> [WHAT IS BEING ASKED] Could you set down exactly the lines in the records below between the line holding "The Laplace pressure tells" and the line holding "This instability is known", inclusive?

> [GIVEN RECORDS]
*****

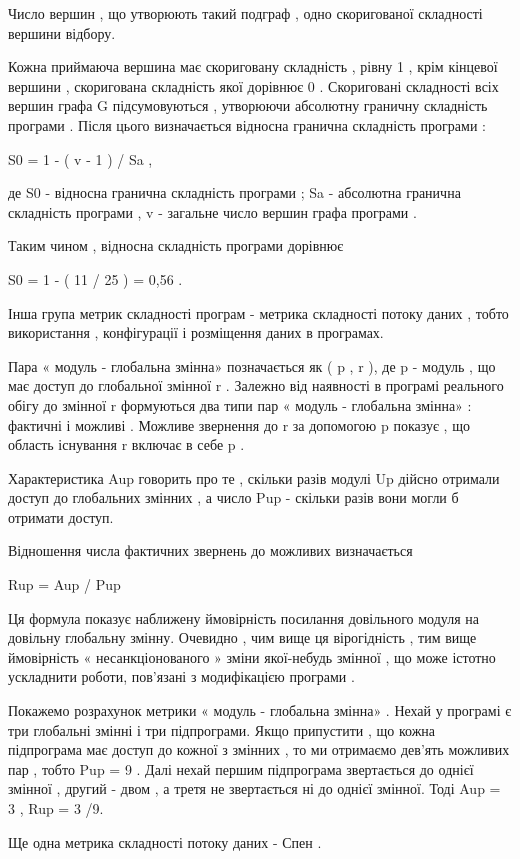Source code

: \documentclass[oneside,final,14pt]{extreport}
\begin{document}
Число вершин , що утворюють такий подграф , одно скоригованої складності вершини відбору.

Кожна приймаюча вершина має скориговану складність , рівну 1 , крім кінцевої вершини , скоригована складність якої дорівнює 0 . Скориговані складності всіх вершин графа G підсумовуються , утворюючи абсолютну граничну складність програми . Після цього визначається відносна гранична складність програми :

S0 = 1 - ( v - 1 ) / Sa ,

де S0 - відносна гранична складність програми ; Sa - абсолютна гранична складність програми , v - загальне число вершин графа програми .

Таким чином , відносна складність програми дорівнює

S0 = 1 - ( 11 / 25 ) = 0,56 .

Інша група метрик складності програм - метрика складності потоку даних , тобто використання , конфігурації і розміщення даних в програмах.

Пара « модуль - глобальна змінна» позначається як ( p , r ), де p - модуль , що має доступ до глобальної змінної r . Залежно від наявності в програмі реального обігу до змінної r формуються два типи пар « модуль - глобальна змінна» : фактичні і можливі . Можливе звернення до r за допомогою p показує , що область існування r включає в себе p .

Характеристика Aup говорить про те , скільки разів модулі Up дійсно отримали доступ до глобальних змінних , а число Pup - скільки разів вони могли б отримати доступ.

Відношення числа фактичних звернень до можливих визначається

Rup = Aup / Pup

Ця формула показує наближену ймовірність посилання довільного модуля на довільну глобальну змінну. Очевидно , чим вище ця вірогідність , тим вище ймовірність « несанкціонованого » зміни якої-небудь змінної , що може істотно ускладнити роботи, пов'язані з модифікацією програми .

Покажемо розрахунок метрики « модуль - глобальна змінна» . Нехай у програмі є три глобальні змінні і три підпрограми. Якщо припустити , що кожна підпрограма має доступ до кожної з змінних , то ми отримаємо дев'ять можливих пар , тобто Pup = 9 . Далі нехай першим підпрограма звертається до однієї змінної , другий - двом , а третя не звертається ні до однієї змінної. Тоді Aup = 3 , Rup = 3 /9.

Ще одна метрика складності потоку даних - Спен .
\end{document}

*****

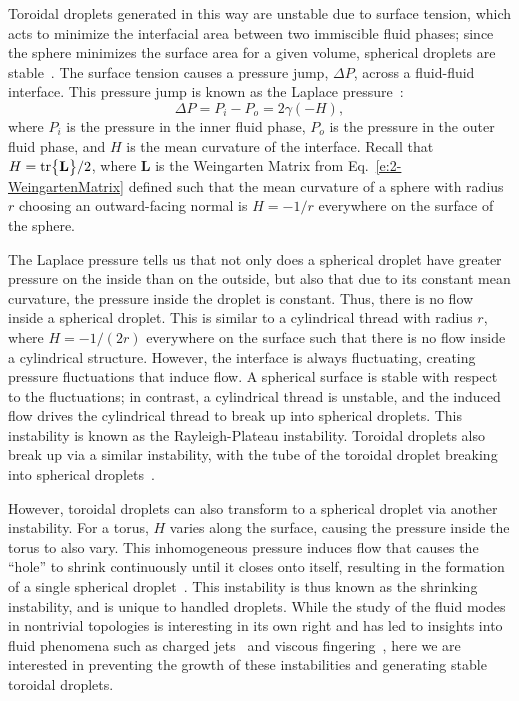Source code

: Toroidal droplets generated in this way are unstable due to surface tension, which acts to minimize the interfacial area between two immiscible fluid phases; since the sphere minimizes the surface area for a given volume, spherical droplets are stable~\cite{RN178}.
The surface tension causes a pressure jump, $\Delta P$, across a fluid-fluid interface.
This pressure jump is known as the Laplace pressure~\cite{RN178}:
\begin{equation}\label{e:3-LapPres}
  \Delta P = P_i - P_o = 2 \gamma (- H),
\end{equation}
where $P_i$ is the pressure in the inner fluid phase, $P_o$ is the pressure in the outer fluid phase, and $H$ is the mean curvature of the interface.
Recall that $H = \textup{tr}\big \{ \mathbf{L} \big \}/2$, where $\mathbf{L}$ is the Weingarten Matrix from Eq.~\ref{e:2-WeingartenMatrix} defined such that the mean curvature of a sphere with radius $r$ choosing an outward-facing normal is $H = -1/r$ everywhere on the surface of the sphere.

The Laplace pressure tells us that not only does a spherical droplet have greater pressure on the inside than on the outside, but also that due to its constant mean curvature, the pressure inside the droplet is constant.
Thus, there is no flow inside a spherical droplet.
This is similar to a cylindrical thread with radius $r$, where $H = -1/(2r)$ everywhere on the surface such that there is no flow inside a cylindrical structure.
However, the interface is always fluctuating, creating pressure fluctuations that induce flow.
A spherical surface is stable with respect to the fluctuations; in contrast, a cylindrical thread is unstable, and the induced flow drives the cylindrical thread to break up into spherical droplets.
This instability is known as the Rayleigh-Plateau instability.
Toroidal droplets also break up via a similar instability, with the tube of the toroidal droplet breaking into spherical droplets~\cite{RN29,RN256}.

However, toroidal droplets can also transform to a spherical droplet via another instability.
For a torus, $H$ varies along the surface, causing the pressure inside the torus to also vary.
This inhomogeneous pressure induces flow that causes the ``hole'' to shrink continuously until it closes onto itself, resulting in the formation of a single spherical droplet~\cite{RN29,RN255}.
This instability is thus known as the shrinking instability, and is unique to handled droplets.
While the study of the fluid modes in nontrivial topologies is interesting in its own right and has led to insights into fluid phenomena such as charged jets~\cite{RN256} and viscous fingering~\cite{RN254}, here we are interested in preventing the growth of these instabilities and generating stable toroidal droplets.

*****

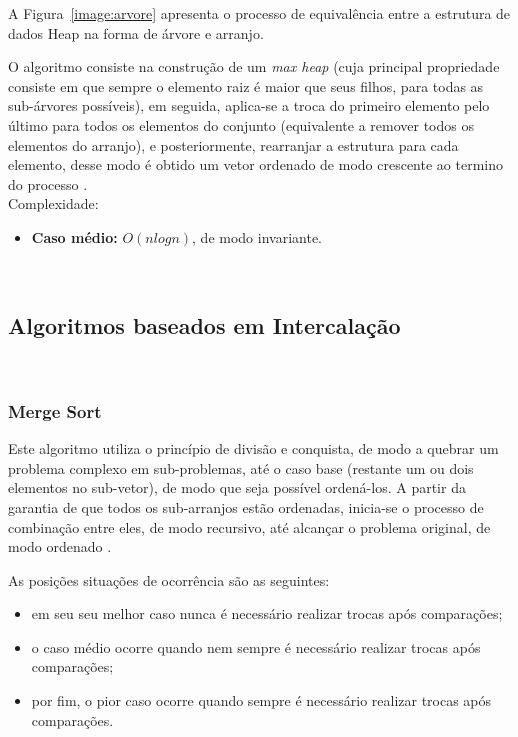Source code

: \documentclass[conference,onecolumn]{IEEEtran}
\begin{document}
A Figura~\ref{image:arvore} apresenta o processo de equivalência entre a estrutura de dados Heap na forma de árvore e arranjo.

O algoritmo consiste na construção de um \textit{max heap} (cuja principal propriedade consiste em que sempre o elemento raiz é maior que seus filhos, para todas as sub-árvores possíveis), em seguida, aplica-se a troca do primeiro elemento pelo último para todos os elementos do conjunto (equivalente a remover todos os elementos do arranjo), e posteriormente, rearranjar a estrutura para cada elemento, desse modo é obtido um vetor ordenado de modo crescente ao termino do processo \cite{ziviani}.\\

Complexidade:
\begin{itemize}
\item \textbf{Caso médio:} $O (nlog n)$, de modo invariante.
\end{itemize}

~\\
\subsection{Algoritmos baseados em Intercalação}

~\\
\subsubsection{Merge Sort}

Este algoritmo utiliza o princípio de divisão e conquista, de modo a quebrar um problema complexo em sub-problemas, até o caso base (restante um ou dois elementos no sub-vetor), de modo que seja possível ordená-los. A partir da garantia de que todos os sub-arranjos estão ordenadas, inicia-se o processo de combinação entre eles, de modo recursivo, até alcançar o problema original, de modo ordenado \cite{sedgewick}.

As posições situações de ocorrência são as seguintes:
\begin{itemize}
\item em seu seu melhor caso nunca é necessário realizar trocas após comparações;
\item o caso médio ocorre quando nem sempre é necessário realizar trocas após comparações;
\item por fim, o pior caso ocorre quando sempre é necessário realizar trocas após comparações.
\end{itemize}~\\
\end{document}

*****

> [RESULT OF THIS TASK]
The Laplace pressure tells us that not only does a spherical droplet have greater pressure on the inside than on the outside, but also that due to its constant mean curvature, the pressure inside the droplet is constant.
Thus, there is no flow inside a spherical droplet.
This is similar to a cylindrical thread with radius $r$, where $H = -1/(2r)$ everywhere on the surface such that there is no flow inside a cylindrical structure.
However, the interface is always fluctuating, creating pressure fluctuations that induce flow.
A spherical surface is stable with respect to the fluctuations; in contrast, a cylindrical thread is unstable, and the induced flow drives the cylindrical thread to break up into spherical droplets.
This instability is known as the Rayleigh-Plateau instability.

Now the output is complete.